Problem to solve => Only the lines below from the one containing "[^W3C-2008]: W3C. (2008, December" to the one containing "[^W3C-2011]: W3C. (2011, March" should be repeated, both included and unchanged.
= = = =
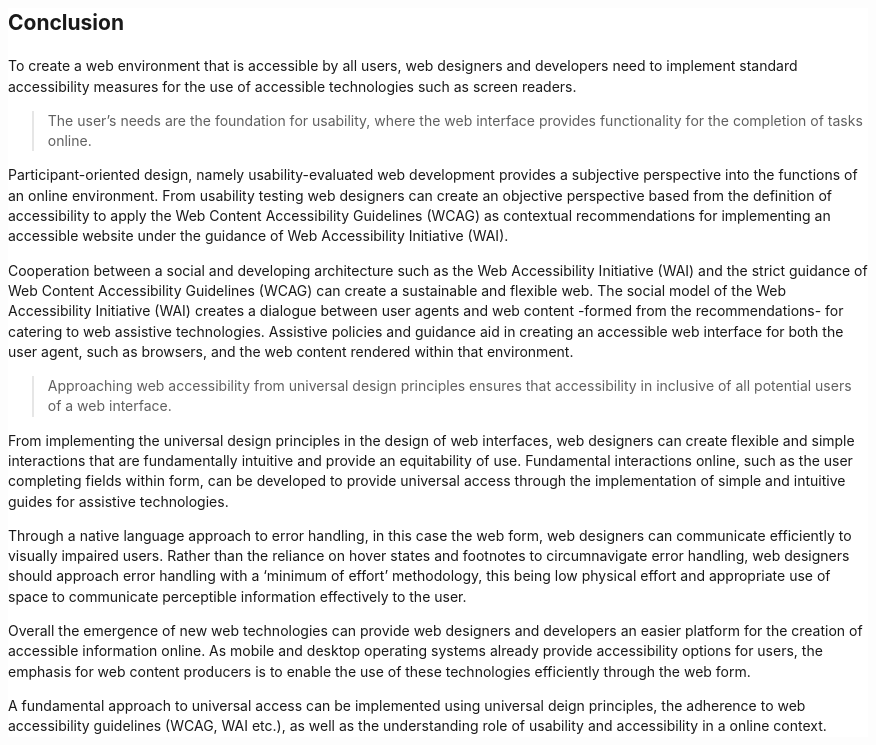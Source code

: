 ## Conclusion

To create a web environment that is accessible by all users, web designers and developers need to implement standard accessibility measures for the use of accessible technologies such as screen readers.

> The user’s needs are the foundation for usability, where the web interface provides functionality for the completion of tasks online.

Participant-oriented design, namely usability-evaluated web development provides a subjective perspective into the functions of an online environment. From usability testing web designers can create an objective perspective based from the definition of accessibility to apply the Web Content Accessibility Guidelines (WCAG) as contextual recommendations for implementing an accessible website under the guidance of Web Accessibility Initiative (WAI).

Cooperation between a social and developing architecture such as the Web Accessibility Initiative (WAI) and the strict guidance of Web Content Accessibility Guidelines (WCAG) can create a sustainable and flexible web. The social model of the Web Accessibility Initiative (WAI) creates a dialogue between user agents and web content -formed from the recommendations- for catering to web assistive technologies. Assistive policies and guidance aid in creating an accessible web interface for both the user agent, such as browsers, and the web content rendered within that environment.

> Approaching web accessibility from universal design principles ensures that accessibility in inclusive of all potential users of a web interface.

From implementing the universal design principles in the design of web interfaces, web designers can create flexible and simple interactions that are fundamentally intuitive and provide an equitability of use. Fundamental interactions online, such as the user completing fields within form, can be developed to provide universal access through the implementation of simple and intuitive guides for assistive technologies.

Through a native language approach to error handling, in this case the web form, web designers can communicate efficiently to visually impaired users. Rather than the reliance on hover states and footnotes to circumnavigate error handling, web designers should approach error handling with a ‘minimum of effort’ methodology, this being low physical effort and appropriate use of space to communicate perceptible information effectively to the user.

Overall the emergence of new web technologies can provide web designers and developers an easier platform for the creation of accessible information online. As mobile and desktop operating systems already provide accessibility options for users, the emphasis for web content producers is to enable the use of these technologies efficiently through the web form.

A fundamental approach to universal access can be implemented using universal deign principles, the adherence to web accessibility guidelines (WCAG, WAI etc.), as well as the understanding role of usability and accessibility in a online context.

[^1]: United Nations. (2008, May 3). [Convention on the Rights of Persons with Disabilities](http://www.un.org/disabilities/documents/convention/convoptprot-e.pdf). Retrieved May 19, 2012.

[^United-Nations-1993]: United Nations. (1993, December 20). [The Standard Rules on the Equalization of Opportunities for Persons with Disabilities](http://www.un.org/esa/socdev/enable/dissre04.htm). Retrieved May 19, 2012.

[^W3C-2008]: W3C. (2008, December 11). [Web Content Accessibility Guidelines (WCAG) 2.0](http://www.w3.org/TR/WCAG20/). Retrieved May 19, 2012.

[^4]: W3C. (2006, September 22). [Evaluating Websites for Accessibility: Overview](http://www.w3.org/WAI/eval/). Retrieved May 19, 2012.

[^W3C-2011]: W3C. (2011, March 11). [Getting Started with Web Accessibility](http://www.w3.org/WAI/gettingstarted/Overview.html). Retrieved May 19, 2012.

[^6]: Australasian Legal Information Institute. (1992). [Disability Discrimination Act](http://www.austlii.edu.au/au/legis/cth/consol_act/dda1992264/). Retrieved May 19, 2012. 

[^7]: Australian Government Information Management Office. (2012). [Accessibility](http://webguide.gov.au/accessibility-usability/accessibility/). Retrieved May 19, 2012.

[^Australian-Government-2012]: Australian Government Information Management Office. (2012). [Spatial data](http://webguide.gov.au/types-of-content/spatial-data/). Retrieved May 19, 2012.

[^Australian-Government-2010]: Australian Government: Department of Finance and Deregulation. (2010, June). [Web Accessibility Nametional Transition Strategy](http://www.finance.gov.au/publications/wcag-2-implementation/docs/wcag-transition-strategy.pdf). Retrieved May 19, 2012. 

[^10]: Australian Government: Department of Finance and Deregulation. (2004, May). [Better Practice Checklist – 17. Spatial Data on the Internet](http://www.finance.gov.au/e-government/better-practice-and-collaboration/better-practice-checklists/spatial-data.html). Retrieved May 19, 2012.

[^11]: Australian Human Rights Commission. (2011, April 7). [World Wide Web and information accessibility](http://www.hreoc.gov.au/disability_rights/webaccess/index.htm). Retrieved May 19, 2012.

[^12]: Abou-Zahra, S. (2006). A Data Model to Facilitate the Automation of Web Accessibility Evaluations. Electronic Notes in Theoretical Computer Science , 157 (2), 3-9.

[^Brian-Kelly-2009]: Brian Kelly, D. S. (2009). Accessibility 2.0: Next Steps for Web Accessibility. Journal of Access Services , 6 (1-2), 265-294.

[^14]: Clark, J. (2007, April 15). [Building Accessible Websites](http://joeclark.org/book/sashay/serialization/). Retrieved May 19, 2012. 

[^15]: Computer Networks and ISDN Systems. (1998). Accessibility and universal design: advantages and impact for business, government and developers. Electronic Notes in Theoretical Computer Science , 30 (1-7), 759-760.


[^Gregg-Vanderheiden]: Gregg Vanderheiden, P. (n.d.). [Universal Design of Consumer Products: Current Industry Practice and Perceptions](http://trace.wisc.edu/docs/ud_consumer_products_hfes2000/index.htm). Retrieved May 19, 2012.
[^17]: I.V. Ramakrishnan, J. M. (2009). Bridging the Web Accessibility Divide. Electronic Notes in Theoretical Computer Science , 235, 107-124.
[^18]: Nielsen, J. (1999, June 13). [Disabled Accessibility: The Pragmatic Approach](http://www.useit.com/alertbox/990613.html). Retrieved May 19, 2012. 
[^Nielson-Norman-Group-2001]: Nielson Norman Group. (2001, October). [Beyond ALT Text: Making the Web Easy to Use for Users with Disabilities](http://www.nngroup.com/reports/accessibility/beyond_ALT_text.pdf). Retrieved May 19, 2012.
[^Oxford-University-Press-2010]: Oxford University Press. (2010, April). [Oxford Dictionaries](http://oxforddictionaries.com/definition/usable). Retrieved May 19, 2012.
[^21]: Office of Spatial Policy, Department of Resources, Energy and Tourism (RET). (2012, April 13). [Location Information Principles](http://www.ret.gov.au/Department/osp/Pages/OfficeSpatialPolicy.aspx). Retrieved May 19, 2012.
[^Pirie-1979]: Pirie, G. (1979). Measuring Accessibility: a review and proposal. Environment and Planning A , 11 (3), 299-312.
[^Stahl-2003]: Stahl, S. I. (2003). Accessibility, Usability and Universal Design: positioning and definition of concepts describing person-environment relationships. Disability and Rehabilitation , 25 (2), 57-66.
= = = =
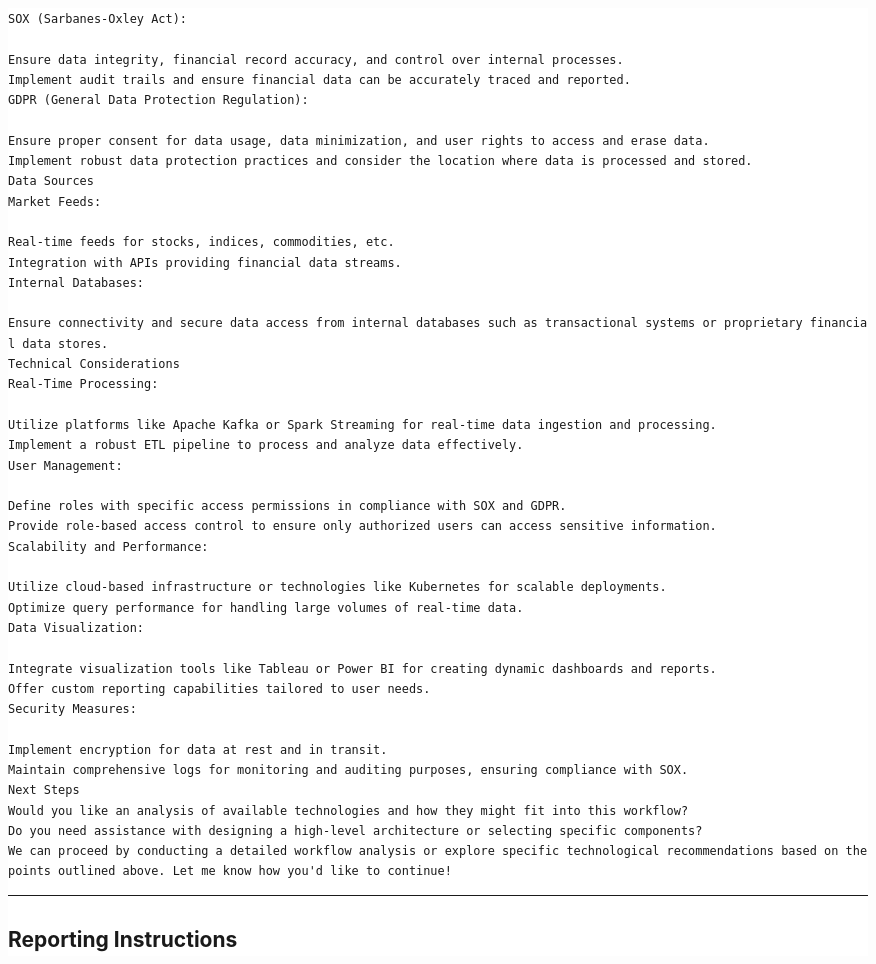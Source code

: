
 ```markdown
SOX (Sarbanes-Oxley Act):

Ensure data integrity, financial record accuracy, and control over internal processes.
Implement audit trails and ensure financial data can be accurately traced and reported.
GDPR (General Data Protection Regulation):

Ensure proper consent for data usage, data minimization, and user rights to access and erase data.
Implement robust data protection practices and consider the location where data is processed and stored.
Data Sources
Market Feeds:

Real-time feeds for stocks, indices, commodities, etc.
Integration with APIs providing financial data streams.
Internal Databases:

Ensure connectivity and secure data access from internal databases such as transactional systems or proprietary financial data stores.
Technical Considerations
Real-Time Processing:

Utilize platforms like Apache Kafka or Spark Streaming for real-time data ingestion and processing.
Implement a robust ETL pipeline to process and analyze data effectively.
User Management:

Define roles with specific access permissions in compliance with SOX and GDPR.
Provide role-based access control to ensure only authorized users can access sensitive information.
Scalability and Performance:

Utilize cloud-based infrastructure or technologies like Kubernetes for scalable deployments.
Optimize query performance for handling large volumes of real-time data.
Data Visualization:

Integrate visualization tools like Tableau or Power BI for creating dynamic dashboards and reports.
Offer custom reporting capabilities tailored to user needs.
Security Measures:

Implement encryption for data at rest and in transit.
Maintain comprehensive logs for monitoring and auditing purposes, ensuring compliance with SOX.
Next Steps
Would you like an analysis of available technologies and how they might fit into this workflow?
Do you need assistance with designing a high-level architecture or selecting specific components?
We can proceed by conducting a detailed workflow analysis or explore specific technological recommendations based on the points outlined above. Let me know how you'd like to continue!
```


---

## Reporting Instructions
= = = =
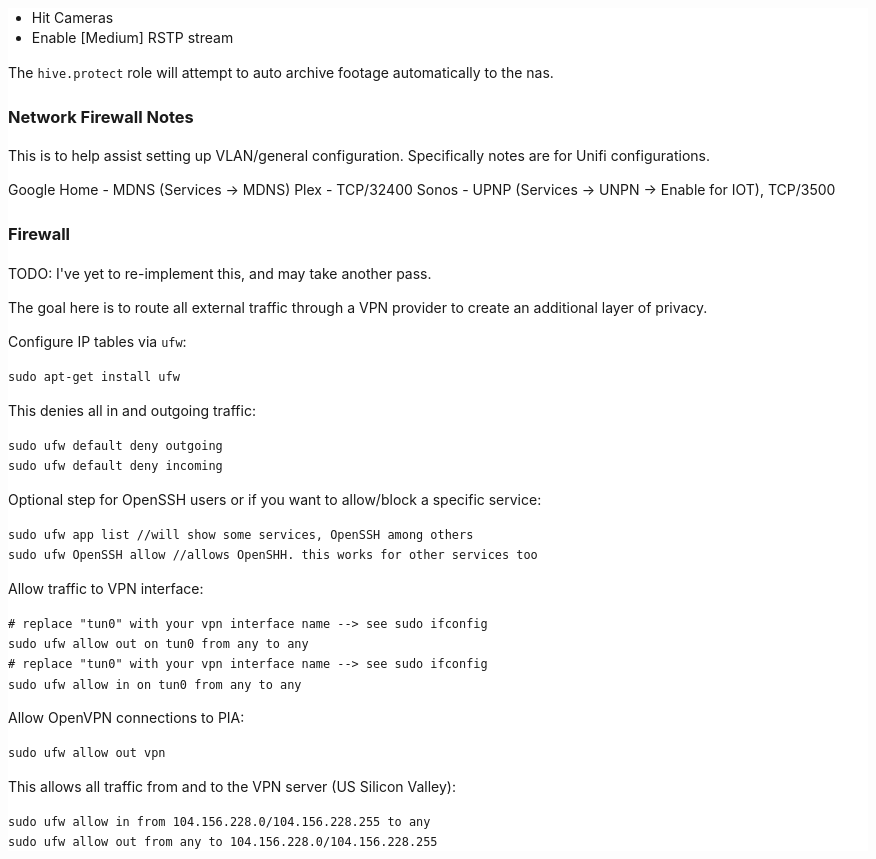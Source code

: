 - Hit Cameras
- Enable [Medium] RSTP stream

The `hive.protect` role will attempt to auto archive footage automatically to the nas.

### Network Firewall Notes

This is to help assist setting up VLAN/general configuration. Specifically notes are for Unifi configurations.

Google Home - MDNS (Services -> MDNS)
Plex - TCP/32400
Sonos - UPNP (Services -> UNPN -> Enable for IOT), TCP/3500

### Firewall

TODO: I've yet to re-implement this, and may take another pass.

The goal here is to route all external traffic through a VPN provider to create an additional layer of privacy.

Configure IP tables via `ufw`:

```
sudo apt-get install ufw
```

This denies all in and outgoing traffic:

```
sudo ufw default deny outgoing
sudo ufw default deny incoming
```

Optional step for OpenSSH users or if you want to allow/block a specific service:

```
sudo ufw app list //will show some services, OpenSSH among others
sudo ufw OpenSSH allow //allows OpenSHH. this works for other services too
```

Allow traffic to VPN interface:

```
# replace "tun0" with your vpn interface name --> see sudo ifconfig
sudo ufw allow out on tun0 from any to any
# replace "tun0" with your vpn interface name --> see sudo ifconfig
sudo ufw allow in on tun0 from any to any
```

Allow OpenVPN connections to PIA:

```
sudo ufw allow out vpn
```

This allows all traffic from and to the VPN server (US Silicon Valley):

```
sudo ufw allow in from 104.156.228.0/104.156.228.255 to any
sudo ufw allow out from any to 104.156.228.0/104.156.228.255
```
= = = =
Answer area =>
[^W3C-2008]: W3C. (2008, December 11). [Web Content Accessibility Guidelines (WCAG) 2.0](http://www.w3.org/TR/WCAG20/). Retrieved May 19, 2012.

[^4]: W3C. (2006, September 22). [Evaluating Websites for Accessibility: Overview](http://www.w3.org/WAI/eval/). Retrieved May 19, 2012.

[^W3C-2011]: W3C. (2011, March 11). [Getting Started with Web Accessibility](http://www.w3.org/WAI/gettingstarted/Overview.html). Retrieved May 19, 2012.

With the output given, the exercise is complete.